EXTRACTED INFORMATION: Begin

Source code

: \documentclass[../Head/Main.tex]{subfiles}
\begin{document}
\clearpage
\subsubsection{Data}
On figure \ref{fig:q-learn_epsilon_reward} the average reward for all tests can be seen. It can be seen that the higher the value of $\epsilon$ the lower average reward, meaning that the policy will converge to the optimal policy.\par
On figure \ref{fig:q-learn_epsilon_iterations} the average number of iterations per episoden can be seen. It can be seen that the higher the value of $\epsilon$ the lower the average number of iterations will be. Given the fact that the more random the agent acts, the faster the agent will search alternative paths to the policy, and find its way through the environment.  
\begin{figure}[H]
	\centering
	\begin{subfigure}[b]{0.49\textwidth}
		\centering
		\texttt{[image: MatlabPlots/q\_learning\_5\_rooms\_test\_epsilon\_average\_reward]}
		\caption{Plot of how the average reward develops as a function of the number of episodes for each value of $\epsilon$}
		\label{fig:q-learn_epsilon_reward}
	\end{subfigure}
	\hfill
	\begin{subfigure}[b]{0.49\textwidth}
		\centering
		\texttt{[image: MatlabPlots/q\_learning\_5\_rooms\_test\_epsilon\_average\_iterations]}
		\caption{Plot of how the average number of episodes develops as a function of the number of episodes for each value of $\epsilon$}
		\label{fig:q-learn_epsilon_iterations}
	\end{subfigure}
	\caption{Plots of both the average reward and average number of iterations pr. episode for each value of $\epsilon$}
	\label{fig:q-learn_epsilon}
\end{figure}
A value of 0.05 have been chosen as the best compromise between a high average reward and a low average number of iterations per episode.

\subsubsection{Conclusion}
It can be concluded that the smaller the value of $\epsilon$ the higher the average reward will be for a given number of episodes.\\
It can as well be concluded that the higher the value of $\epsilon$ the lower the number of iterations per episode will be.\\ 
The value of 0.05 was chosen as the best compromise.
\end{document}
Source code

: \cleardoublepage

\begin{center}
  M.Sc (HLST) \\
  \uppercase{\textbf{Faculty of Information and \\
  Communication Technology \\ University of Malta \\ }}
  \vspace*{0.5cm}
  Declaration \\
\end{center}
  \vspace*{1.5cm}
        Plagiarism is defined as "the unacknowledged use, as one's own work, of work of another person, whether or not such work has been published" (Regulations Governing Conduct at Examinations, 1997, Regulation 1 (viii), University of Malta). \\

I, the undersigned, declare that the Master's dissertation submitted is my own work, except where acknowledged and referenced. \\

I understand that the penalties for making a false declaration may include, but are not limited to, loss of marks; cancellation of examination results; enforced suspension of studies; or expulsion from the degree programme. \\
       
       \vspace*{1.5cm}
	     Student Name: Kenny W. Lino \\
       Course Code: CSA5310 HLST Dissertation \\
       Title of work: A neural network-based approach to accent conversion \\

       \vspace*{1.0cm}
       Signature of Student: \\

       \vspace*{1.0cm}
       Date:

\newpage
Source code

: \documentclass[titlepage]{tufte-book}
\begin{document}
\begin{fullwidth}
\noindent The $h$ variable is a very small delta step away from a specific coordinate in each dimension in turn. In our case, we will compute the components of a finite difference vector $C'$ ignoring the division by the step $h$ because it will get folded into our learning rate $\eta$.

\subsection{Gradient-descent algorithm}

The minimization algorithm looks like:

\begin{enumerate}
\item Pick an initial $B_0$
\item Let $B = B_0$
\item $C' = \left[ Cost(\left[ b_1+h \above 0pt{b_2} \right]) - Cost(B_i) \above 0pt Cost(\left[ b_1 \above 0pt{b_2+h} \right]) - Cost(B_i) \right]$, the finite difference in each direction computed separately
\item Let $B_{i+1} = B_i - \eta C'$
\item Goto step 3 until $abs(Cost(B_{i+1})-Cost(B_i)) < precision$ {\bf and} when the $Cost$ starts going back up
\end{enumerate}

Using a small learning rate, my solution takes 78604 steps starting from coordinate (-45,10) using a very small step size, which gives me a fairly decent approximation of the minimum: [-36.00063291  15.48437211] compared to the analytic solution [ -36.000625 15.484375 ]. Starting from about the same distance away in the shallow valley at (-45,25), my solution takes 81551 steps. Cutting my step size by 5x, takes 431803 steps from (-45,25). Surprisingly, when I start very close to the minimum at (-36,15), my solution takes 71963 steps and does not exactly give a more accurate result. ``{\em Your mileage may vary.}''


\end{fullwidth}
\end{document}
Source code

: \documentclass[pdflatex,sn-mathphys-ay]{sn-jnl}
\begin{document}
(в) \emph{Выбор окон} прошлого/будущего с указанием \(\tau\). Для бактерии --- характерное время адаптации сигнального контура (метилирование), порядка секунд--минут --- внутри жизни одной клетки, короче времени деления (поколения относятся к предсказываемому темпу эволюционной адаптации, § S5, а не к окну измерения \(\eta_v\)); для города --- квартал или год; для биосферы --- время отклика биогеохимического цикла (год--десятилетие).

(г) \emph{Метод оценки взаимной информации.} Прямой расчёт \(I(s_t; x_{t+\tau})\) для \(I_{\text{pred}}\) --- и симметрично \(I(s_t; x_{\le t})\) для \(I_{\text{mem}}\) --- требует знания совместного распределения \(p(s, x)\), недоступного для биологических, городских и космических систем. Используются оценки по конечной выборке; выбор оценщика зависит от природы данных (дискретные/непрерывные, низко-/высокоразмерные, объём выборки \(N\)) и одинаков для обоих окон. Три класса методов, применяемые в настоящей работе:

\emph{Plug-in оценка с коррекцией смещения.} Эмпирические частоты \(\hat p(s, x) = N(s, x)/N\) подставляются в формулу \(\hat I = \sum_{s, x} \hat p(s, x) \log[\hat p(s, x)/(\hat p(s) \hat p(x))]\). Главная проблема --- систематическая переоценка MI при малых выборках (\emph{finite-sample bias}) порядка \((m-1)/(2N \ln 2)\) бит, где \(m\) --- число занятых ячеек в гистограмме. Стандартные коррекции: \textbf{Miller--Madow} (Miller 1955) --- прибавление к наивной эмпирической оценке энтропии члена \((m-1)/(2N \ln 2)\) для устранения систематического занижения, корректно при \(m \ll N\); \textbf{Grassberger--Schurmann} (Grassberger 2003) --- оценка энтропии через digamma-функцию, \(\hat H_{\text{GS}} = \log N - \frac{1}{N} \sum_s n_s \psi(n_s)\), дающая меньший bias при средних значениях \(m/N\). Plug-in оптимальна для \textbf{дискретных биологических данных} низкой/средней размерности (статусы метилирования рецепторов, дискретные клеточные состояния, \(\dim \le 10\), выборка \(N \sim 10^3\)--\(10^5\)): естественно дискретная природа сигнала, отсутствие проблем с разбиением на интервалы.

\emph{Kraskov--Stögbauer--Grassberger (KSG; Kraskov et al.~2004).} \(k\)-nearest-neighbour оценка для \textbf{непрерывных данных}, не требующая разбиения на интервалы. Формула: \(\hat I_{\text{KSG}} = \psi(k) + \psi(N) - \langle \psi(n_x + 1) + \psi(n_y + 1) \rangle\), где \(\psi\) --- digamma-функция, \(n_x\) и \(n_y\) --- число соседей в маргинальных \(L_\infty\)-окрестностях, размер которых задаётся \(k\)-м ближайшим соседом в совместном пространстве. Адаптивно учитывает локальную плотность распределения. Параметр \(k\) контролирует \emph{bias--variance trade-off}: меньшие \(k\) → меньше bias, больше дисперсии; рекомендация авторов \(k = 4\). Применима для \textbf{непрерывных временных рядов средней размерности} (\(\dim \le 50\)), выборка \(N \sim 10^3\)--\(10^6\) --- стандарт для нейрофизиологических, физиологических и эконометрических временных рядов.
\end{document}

EXTRACTED INFORMATION: End

> _TASK ITEM_
Copy all lines of the records in which the string "been" can be found.

> _TASK SOLUTION_
A value of 0.05 have been chosen as the best compromise between a high average reward and a low average number of iterations per episode.
        Plagiarism is defined as "the unacknowledged use, as one's own work, of work of another person, whether or not such work has been published" (Regulations Governing Conduct at Examinations, 1997, Regulation 1 (viii), University of Malta). \\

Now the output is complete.